Un oceano nero. Uno spazio aperto graffiato labilmente da una manciata di stelle. Penso a Boris seduto sulla veranda della sua dacia nel silenzio siderale. Percepisco il filo sottile che lega uomini distanti in tutto: anni, territori, cultura, fantasie. Sarà la cadenza del respiro o forse le punte della dita gelate ad unirli.

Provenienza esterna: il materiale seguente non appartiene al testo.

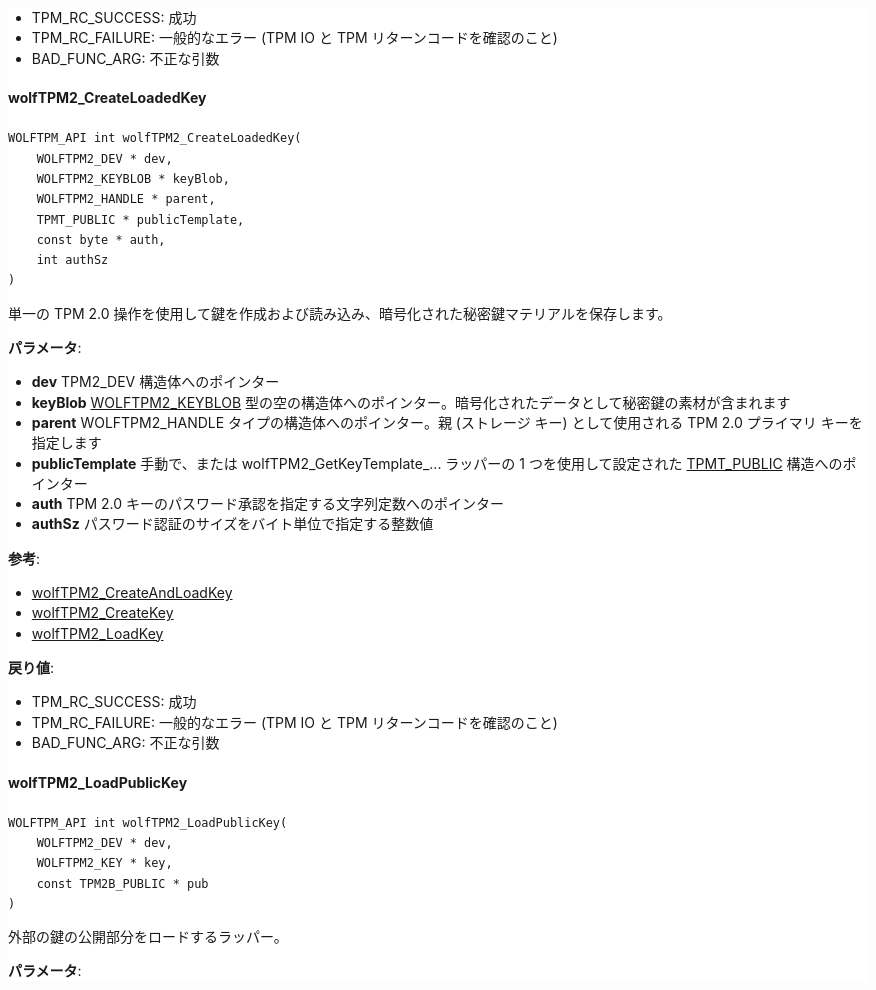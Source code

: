   * TPM_RC_SUCCESS: 成功 
  * TPM_RC_FAILURE: 一般的なエラー (TPM IO と TPM リターンコードを確認のこと) 
  * BAD_FUNC_ARG: 不正な引数

<a id="function-wolftpm2-createloadkey"></a>
#### wolfTPM2_CreateLoadedKey

```
WOLFTPM_API int wolfTPM2_CreateLoadedKey(
    WOLFTPM2_DEV * dev,
    WOLFTPM2_KEYBLOB * keyBlob,
    WOLFTPM2_HANDLE * parent,
    TPMT_PUBLIC * publicTemplate,
    const byte * auth,
    int authSz
)
```

単一の TPM 2.0 操作を使用して鍵を作成および読み込み、暗号化された秘密鍵マテリアルを保存します。 

**パラメータ**:

  * **dev** TPM2_DEV 構造体へのポインター 
  * **keyBlob** [WOLFTPM2_KEYBLOB]() 型の空の構造体へのポインター。暗号化されたデータとして秘密鍵の素材が含まれます 
  * **parent** WOLFTPM2_HANDLE タイプの構造体へのポインター。親 (ストレージ キー) として使用される TPM 2.0 プライマリ キーを指定します 
  * **publicTemplate** 手動で、または wolfTPM2_GetKeyTemplate_... ラッパーの 1 つを使用して設定された [TPMT_PUBLIC]() 構造へのポインター 
  * **auth** TPM 2.0 キーのパスワード承認を指定する文字列定数へのポインター 
  * **authSz** パスワード認証のサイズをバイト単位で指定する整数値


**参考**: 

  * [wolfTPM2_CreateAndLoadKey](#function-wolftpm2-createandloadkey)
  * [wolfTPM2_CreateKey](#function-wolftpm2-createkey)
  * [wolfTPM2_LoadKey](#function-wolftpm2-loadkey)


**戻り値**:

  * TPM_RC_SUCCESS: 成功 
  * TPM_RC_FAILURE: 一般的なエラー (TPM IO と TPM リターンコードを確認のこと) 
  * BAD_FUNC_ARG: 不正な引数

<a id="function-wolftpm2-loadpublickey"></a>
#### wolfTPM2_LoadPublicKey

```
WOLFTPM_API int wolfTPM2_LoadPublicKey(
    WOLFTPM2_DEV * dev,
    WOLFTPM2_KEY * key,
    const TPM2B_PUBLIC * pub
)
```

外部の鍵の公開部分をロードするラッパー。

**パラメータ**:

Canzoni americane e poesie russe.
Solo una chitarra dal vuoto scalda l’anima di Joshua Tillman, capelli neri da indiano e barba accennata. Batterista dei giustamente acclamati Fleet Foxes, Tillman non è un novizio delle scene musicali avendo all’attivo già quattro album, senza però essere mai riuscito a pubblicarli fisicamente, poichè venduti solamente in formato digitale. “Vacilando Territory Blues” sarà invece l’atteso debutto su supporto fisico vero e proprio a partire dal gennaio 2009.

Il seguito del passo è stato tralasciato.